[Opening Task data section]

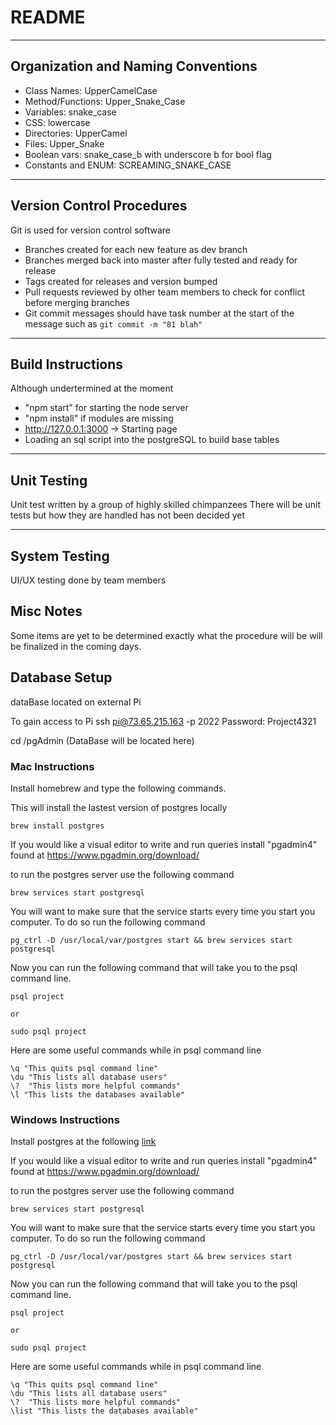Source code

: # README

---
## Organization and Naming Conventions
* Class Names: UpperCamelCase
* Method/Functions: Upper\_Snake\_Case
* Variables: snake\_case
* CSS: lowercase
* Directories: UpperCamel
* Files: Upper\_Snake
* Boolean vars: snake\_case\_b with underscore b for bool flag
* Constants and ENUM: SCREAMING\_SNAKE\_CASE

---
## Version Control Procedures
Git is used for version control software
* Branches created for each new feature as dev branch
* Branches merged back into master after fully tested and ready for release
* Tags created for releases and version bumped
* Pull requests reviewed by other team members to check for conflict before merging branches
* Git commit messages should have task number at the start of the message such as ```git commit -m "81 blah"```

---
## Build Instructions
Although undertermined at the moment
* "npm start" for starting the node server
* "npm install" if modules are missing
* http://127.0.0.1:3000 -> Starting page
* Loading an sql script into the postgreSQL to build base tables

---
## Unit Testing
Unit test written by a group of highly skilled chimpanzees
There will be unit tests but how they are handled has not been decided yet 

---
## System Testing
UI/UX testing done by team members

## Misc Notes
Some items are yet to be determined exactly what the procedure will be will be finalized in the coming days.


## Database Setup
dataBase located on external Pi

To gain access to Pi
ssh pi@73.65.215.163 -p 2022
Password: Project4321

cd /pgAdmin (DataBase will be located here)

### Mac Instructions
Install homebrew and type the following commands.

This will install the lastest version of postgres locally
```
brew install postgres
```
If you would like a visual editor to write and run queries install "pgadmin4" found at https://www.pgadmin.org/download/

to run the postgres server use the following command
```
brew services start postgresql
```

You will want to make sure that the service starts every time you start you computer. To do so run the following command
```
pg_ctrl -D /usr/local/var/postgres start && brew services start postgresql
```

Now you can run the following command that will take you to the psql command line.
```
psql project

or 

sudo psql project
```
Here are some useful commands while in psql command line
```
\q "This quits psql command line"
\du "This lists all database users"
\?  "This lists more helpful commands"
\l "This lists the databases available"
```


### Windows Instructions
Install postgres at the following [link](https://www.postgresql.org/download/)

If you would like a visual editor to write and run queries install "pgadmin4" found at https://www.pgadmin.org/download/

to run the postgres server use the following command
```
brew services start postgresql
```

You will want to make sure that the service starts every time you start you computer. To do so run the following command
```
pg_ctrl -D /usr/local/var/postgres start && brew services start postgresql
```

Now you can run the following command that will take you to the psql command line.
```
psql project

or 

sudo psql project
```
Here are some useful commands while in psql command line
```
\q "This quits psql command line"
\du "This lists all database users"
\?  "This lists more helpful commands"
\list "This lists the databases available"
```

[Closing Task data section]

§ Exercise details
Leaving out the pictures, print each line of the records above from the first up to and including the one that contains "before merging branches", exactly as written.

§ Task result
Source code

: # README

---
## Organization and Naming Conventions
* Class Names: UpperCamelCase
* Method/Functions: Upper\_Snake\_Case
* Variables: snake\_case
* CSS: lowercase
* Directories: UpperCamel
* Files: Upper\_Snake
* Boolean vars: snake\_case\_b with underscore b for bool flag
* Constants and ENUM: SCREAMING\_SNAKE\_CASE

---
## Version Control Procedures
Git is used for version control software
* Branches created for each new feature as dev branch
* Branches merged back into master after fully tested and ready for release
* Tags created for releases and version bumped
* Pull requests reviewed by other team members to check for conflict before merging branches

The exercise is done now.